[Activity]:
Below are the records; copy every line in them that holds the string "认证信息".

┌──

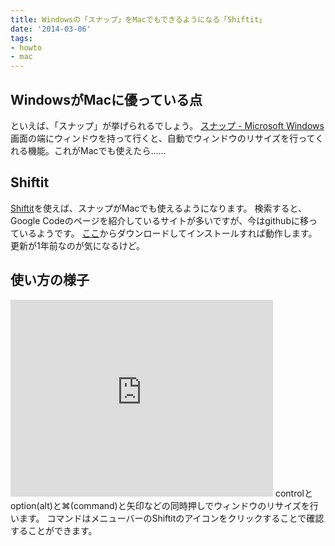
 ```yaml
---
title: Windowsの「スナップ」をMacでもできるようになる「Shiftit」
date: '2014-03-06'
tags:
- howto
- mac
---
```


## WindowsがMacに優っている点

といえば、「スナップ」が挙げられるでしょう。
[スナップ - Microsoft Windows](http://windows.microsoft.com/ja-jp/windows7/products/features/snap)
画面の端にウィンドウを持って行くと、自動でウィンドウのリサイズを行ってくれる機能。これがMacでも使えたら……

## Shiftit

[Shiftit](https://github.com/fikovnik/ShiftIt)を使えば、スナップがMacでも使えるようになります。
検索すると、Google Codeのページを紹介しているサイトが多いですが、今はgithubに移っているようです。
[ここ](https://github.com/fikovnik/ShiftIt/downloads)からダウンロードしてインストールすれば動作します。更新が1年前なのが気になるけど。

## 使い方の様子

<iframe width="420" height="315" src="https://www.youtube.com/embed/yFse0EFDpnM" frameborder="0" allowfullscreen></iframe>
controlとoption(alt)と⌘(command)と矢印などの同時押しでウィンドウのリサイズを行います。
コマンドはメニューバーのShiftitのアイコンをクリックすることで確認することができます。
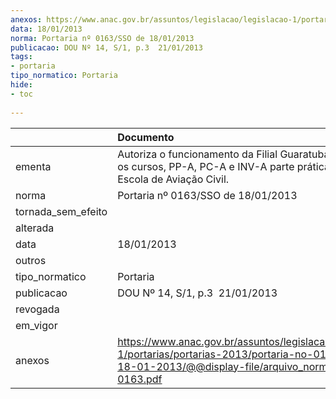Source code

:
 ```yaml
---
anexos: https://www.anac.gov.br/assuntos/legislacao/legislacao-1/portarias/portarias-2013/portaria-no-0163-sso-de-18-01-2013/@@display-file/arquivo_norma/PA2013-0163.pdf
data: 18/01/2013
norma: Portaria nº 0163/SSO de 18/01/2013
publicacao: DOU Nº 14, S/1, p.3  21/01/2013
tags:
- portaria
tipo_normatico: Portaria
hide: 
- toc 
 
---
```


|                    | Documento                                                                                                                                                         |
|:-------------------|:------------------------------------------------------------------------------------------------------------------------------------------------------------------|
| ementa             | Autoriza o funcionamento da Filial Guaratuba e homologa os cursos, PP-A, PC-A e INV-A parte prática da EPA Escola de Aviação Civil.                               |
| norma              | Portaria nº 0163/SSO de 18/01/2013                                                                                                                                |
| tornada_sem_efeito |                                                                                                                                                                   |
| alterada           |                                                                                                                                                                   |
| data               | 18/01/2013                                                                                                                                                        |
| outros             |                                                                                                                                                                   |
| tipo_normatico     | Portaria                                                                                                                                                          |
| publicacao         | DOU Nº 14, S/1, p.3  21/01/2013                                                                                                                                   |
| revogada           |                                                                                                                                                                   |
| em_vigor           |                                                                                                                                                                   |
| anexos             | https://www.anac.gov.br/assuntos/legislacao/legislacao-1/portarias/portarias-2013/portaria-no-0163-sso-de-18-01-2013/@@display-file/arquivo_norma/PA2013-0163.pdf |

└──
┌──

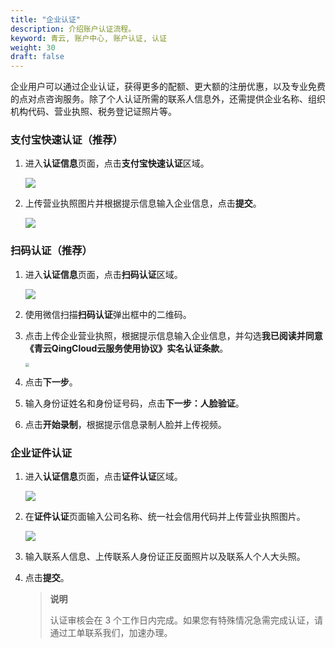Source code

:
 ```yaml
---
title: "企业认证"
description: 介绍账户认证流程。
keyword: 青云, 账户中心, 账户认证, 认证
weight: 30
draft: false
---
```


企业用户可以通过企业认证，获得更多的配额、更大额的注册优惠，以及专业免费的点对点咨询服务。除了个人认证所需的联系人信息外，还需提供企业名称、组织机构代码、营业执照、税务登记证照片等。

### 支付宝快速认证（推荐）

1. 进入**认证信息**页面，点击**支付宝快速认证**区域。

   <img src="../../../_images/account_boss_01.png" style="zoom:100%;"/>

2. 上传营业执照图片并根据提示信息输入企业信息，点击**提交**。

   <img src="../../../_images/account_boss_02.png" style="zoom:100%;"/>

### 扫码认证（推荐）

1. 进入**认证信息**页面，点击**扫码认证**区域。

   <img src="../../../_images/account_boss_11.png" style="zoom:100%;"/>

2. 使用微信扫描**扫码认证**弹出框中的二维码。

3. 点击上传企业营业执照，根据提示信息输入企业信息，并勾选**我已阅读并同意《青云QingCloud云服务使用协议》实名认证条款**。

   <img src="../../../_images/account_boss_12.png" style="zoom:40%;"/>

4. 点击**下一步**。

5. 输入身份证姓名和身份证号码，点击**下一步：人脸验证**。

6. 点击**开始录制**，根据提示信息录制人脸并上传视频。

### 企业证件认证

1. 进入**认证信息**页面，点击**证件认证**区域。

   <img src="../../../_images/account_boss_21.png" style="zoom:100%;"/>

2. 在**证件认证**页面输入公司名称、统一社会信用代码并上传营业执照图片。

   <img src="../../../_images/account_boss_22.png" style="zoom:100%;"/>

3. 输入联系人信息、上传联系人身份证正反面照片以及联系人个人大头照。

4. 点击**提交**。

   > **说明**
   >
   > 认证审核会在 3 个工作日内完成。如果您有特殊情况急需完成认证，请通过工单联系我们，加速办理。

└──

[Output of the exercise]:
1. 进入**认证信息**页面，点击**支付宝快速认证**区域。
1. 进入**认证信息**页面，点击**扫码认证**区域。
1. 进入**认证信息**页面，点击**证件认证**区域。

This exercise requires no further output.